Wastewater surveillance is telling a similar story, at least that the Hyperion plant in Los Angeles. Data collection of gene copies per Liter of wastewater began in early February (Figure 4 below). But similar to the school surveillance detailed above, the lowest gene copy levels were seen Feb 27th (6,579 copies) and March 8th (7,718). This copy level has climbed steadily (with the exception of one outlier on 3/29) and now stands at 216,240. It would have been more helpful to correlate these values with measurements obtained in January of 2021 during the Omicron surge.
So what can we conclude? First, the current caseload reported by the County is inaccurate by at least 2 fold. However, even with this rate adjustment the number of cases are far below that of the January Omicron surge. There is evidence from school surveillance and wastewater that these numbers will push even higher, given the expected lag in case reporting. Despite such, mortality rates continue to decrease which is likely the conjoint effect of vaccination, booster shots, typically mild disease from Omicron subvariants, early detection and early initiation of treatment.

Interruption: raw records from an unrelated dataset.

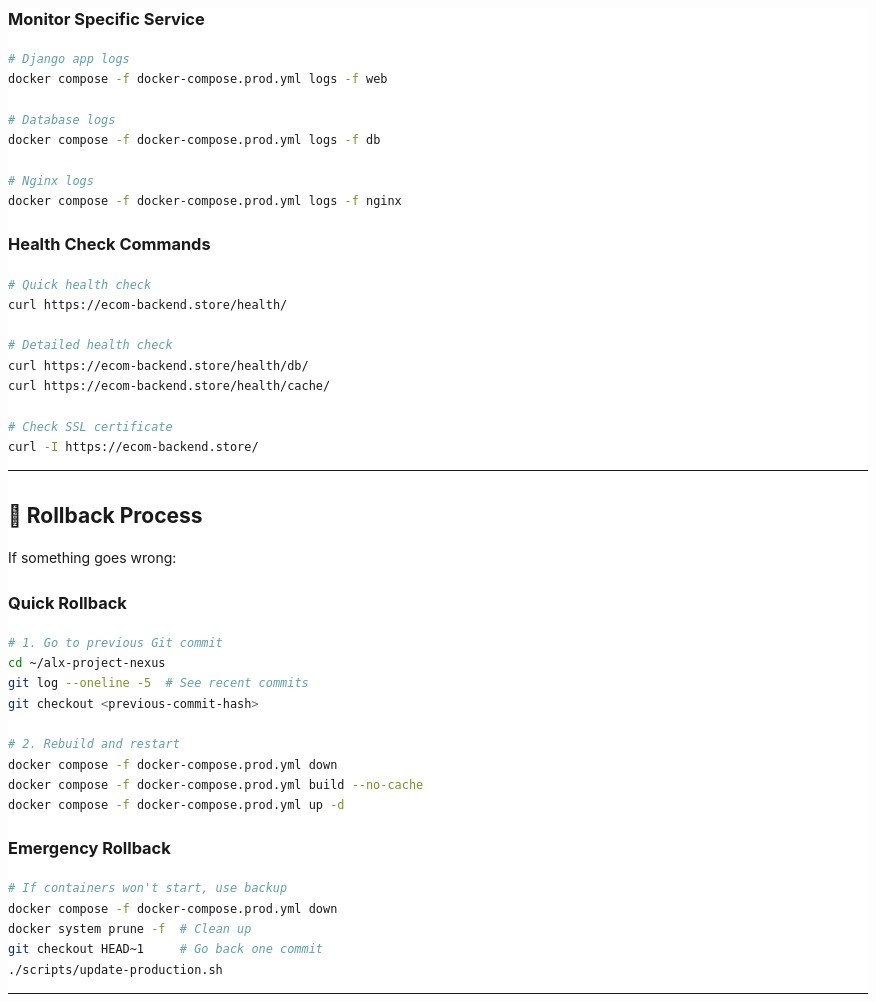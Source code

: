 ### Monitor Specific Service
```bash
# Django app logs
docker compose -f docker-compose.prod.yml logs -f web

# Database logs  
docker compose -f docker-compose.prod.yml logs -f db

# Nginx logs
docker compose -f docker-compose.prod.yml logs -f nginx
```

### Health Check Commands
```bash
# Quick health check
curl https://ecom-backend.store/health/

# Detailed health check
curl https://ecom-backend.store/health/db/
curl https://ecom-backend.store/health/cache/

# Check SSL certificate
curl -I https://ecom-backend.store/
```

---

## 🚨 Rollback Process

If something goes wrong:

### Quick Rollback
```bash
# 1. Go to previous Git commit
cd ~/alx-project-nexus
git log --oneline -5  # See recent commits
git checkout <previous-commit-hash>

# 2. Rebuild and restart
docker compose -f docker-compose.prod.yml down
docker compose -f docker-compose.prod.yml build --no-cache
docker compose -f docker-compose.prod.yml up -d
```

### Emergency Rollback
```bash
# If containers won't start, use backup
docker compose -f docker-compose.prod.yml down
docker system prune -f  # Clean up
git checkout HEAD~1     # Go back one commit
./scripts/update-production.sh
```

---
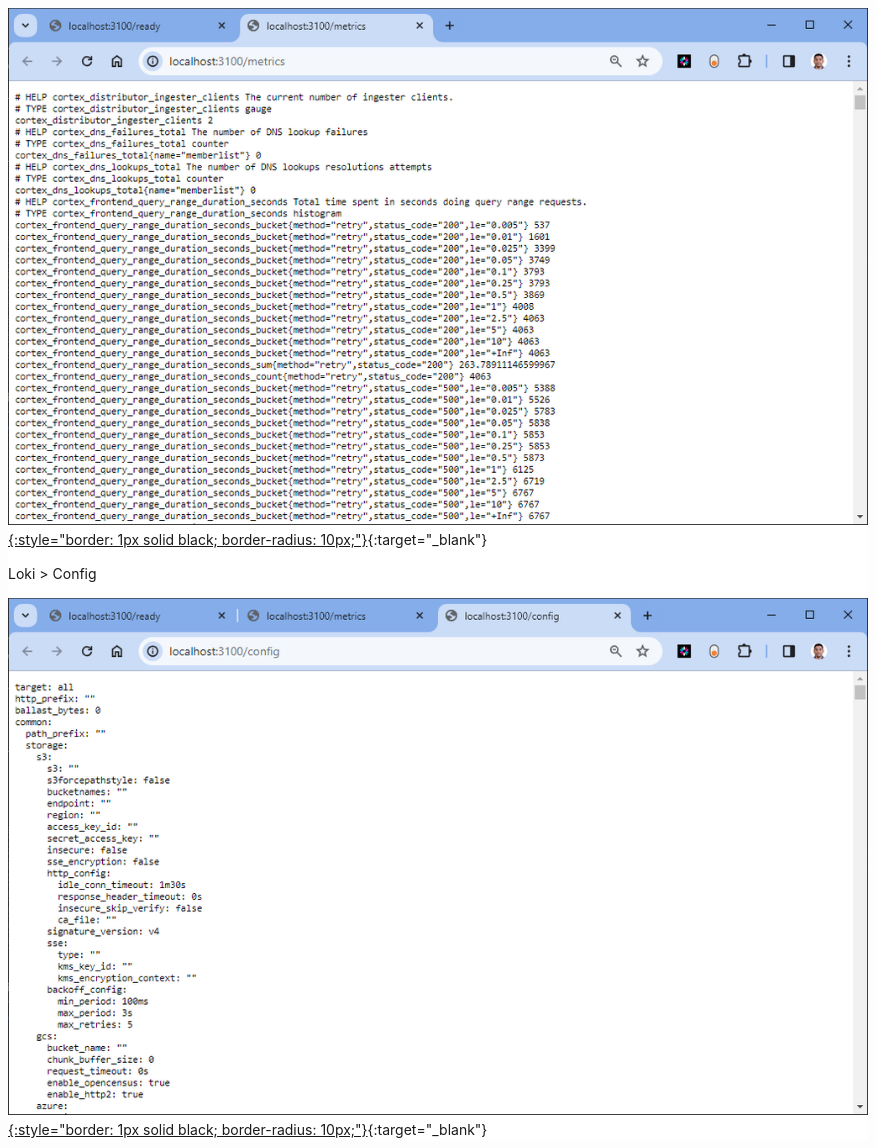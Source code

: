 [![Alt text](images/loki/image-6.png){:style="border: 1px solid black; border-radius: 10px;"}](images/loki/image-6.png){:target="_blank"}

Loki > Config

[![Alt text](images/loki/image-7.png){:style="border: 1px solid black; border-radius: 10px;"}](images/loki/image-7.png){:target="_blank"}

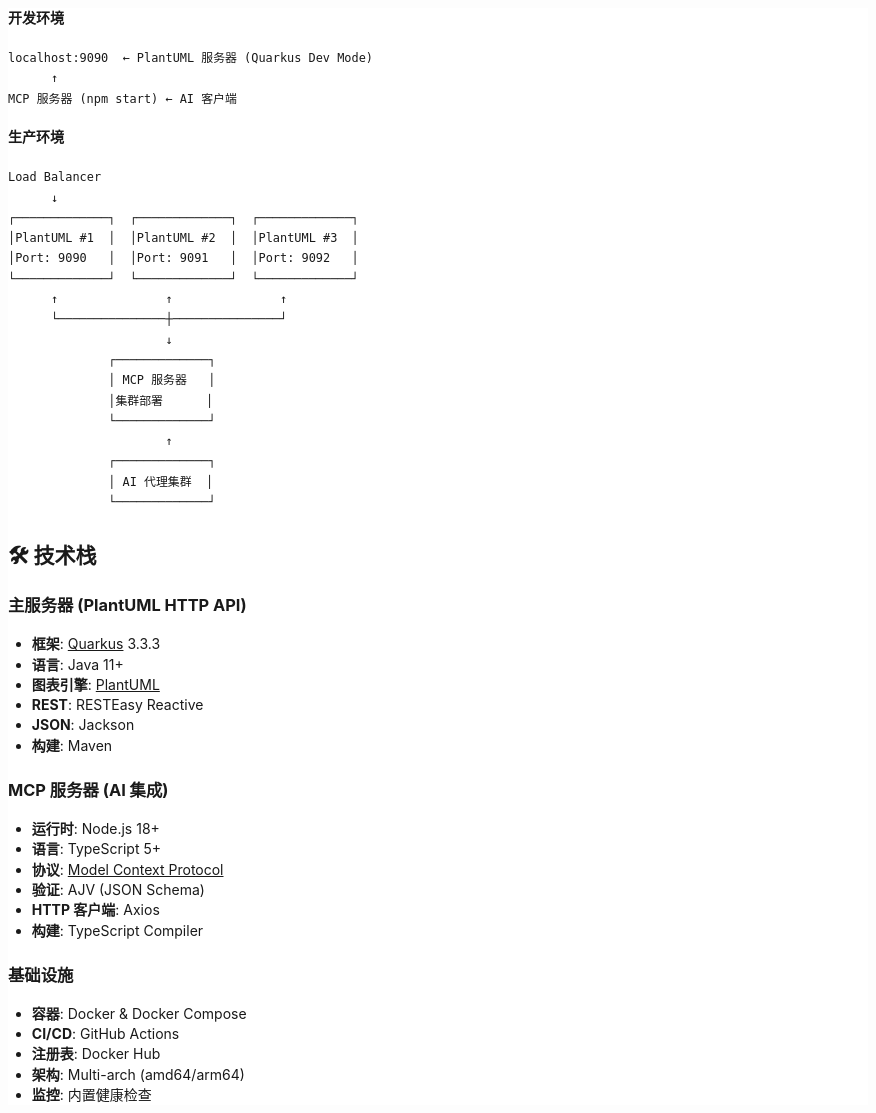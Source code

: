 #### 开发环境
```
localhost:9090  ← PlantUML 服务器 (Quarkus Dev Mode)
      ↑
MCP 服务器 (npm start) ← AI 客户端
```

#### 生产环境
```
Load Balancer
      ↓
┌─────────────┐  ┌─────────────┐  ┌─────────────┐
│PlantUML #1  │  │PlantUML #2  │  │PlantUML #3  │
│Port: 9090   │  │Port: 9091   │  │Port: 9092   │
└─────────────┘  └─────────────┘  └─────────────┘
      ↑               ↑               ↑
      └───────────────┼───────────────┘
                      ↓
              ┌─────────────┐
              │ MCP 服务器   │
              │集群部署      │
              └─────────────┘
                      ↑
              ┌─────────────┐
              │ AI 代理集群  │
              └─────────────┘
```

## 🛠️ 技术栈

### 主服务器 (PlantUML HTTP API)
- **框架**: [Quarkus](https://quarkus.io/) 3.3.3
- **语言**: Java 11+
- **图表引擎**: [PlantUML](https://plantuml.com/)
- **REST**: RESTEasy Reactive
- **JSON**: Jackson
- **构建**: Maven

### MCP 服务器 (AI 集成)
- **运行时**: Node.js 18+
- **语言**: TypeScript 5+
- **协议**: [Model Context Protocol](https://modelcontextprotocol.io/)
- **验证**: AJV (JSON Schema)
- **HTTP 客户端**: Axios
- **构建**: TypeScript Compiler

### 基础设施
- **容器**: Docker & Docker Compose
- **CI/CD**: GitHub Actions
- **注册表**: Docker Hub
- **架构**: Multi-arch (amd64/arm64)
- **监控**: 内置健康检查

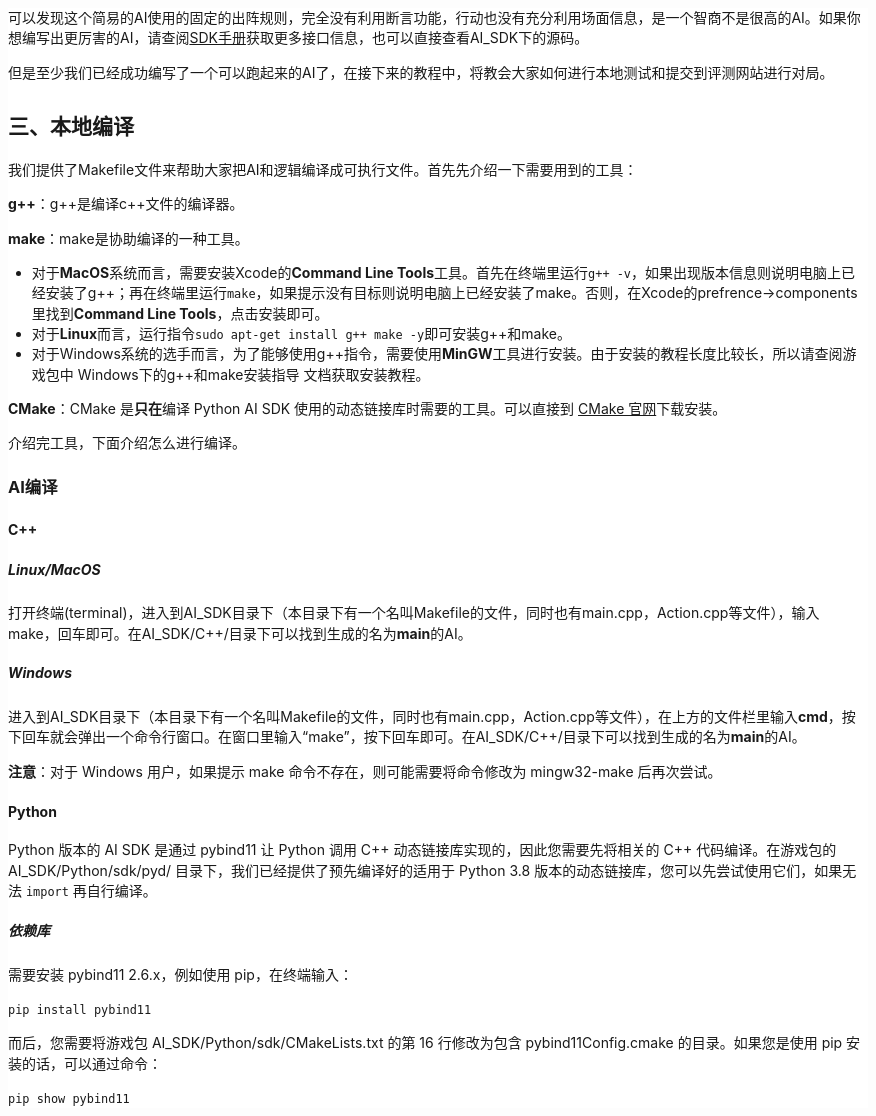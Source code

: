 可以发现这个简易的AI使用的固定的出阵规则，完全没有利用断言功能，行动也没有充分利用场面信息，是一个智商不是很高的AI。如果你想编写出更厉害的AI，请查阅[SDK手册](./sdk.md)获取更多接口信息，也可以直接查看AI_SDK下的源码。

但是至少我们已经成功编写了一个可以跑起来的AI了，在接下来的教程中，将教会大家如何进行本地测试和提交到评测网站进行对局。



## 三、本地编译

我们提供了Makefile文件来帮助大家把AI和逻辑编译成可执行文件。首先先介绍一下需要用到的工具：

**g++**：g++是编译c++文件的编译器。

**make**：make是协助编译的一种工具。

* 对于**MacOS**系统而言，需要安装Xcode的**Command Line Tools**工具。首先在终端里运行`g++ -v`，如果出现版本信息则说明电脑上已经安装了g++；再在终端里运行`make`，如果提示没有目标则说明电脑上已经安装了make。否则，在Xcode的prefrence->components里找到**Command Line Tools**，点击安装即可。
* 对于**Linux**而言，运行指令`sudo apt-get install g++ make -y`即可安装g++和make。
* 对于Windows系统的选手而言，为了能够使用g++指令，需要使用**MinGW**工具进行安装。由于安装的教程长度比较长，所以请查阅游戏包中 Windows下的g++和make安装指导 文档获取安装教程。

**CMake**：CMake 是**只在**编译 Python AI SDK 使用的动态链接库时需要的工具。可以直接到 [CMake 官网](https://cmake.org/)下载安装。

介绍完工具，下面介绍怎么进行编译。

### AI编译

#### C++

##### Linux/MacOS

打开终端(terminal)，进入到AI_SDK目录下（本目录下有一个名叫Makefile的文件，同时也有main.cpp，Action.cpp等文件），输入make，回车即可。在AI_SDK/C++/目录下可以找到生成的名为**main**的AI。

##### Windows

进入到AI_SDK目录下（本目录下有一个名叫Makefile的文件，同时也有main.cpp，Action.cpp等文件），在上方的文件栏里输入**cmd**，按下回车就会弹出一个命令行窗口。在窗口里输入“make”，按下回车即可。在AI_SDK/C++/目录下可以找到生成的名为**main**的AI。

**注意**：对于 Windows 用户，如果提示 make 命令不存在，则可能需要将命令修改为 mingw32-make 后再次尝试。

#### Python

Python 版本的 AI SDK 是通过 pybind11 让 Python 调用 C++ 动态链接库实现的，因此您需要先将相关的 C++ 代码编译。在游戏包的 AI_SDK/Python/sdk/pyd/ 目录下，我们已经提供了预先编译好的适用于 Python 3.8 版本的动态链接库，您可以先尝试使用它们，如果无法 `import` 再自行编译。

##### 依赖库

需要安装 pybind11 2.6.x，例如使用 pip，在终端输入：

```bash
pip install pybind11
```

而后，您需要将游戏包 AI_SDK/Python/sdk/CMakeLists.txt 的第 16 行修改为包含 pybind11Config.cmake 的目录。如果您是使用 pip 安装的话，可以通过命令：

```bash
pip show pybind11
```
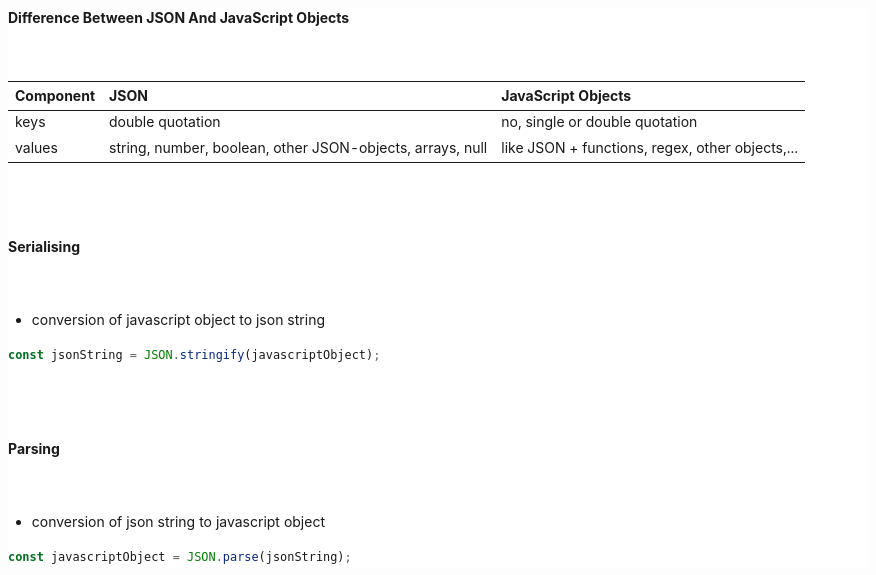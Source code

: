 #### **Difference Between JSON And JavaScript Objects**
<br>

|Component|JSON                                                     |JavaScript Objects
|:--------|:--------------------------------------------------------|:-------------------------
|keys     |double quotation                                         |no, single or double quotation
|values   |string, number, boolean, other JSON-objects, arrays, null|like JSON + functions, regex, other objects,...

<br>
<br>

#### **Serialising**
<br>

* conversion of javascript object to json string

```javascript
const jsonString = JSON.stringify(javascriptObject);
```

<br>
<br>

#### **Parsing**
<br>

* conversion of json string to javascript object

```javascript
const javascriptObject = JSON.parse(jsonString);
```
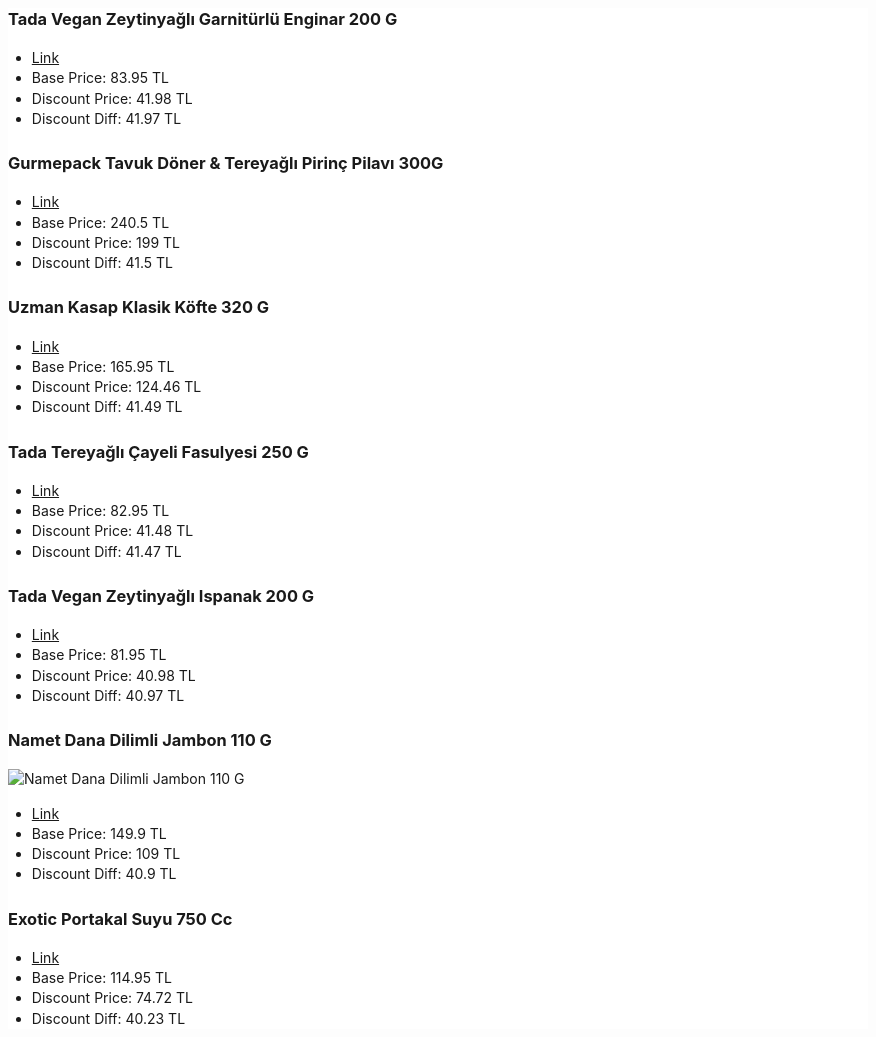 
### Tada Vegan Zeytinyağlı Garnitürlü Enginar 200 G

- [Link](https://www.migros.com.tr/hemen/tada-vegan-zeytinyagli-garniturlu-enginar-200-g-p-8a477b)
- Base Price: 83.95 TL
- Discount Price: 41.98 TL
- Discount Diff: 41.97 TL


### Gurmepack Tavuk Döner & Tereyağlı Pirinç Pilavı 300G

- [Link](https://www.migros.com.tr/hemen/gurmepack-tavuk-doner-tereyagli-pirinc-pilavi-300g-p-121eecd)
- Base Price: 240.5 TL
- Discount Price: 199 TL
- Discount Diff: 41.5 TL


### Uzman Kasap Klasik Köfte 320 G

- [Link](https://www.migros.com.tr/hemen/uzman-kasap-klasik-kofte-320-g-p-17dee0c)
- Base Price: 165.95 TL
- Discount Price: 124.46 TL
- Discount Diff: 41.49 TL


### Tada Tereyağlı Çayeli Fasulyesi 250 G

- [Link](https://www.migros.com.tr/hemen/tada-tereyagli-cayeli-fasulyesi-250-g-p-8a471c)
- Base Price: 82.95 TL
- Discount Price: 41.48 TL
- Discount Diff: 41.47 TL


### Tada Vegan Zeytinyağlı Ispanak 200 G

- [Link](https://www.migros.com.tr/hemen/tada-vegan-zeytinyagli-ispanak-200-g-p-89c993)
- Base Price: 81.95 TL
- Discount Price: 40.98 TL
- Discount Diff: 40.97 TL


### Namet Dana Dilimli Jambon 110 G

![Namet Dana Dilimli Jambon 110 G](https://images.migrosone.com/hemen/product/14901902/14901902-f5e105.jpg)

- [Link](https://www.migros.com.tr/hemen/namet-dana-dilimli-jambon-110-g-p-e3628e)
- Base Price: 149.9 TL
- Discount Price: 109 TL
- Discount Diff: 40.9 TL


### Exotic Portakal Suyu 750 Cc

- [Link](https://www.migros.com.tr/hemen/exotic-portakal-suyu-750-cc-p-7b2dbf)
- Base Price: 114.95 TL
- Discount Price: 74.72 TL
- Discount Diff: 40.23 TL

Of course nobody wants to get the infection – but the impact of SARS-CoV-2 in terms of severe disease and mortality has been significantly blunted. Contact tracing efforts would better delineate the extent of transmission (my supposition has been that those who are vaccinated/boosted and treated are not particularly good vectors of spread) as well as the potential role of ‘superspreaders’ at large gatherings. However, the County Health Department has never shown much zeal for this most basic of Public Health activities (current contact tracing is at about 20% and about 85-90% is a reasonable metric for complete case ascertainment). Until somebody decides that it is worth doing contact tracing, we will continue to wonder why some folks get exposed and do not develop the infection (even in close contact, like a household) yet dozens will fall ill after a single celebratory gathering.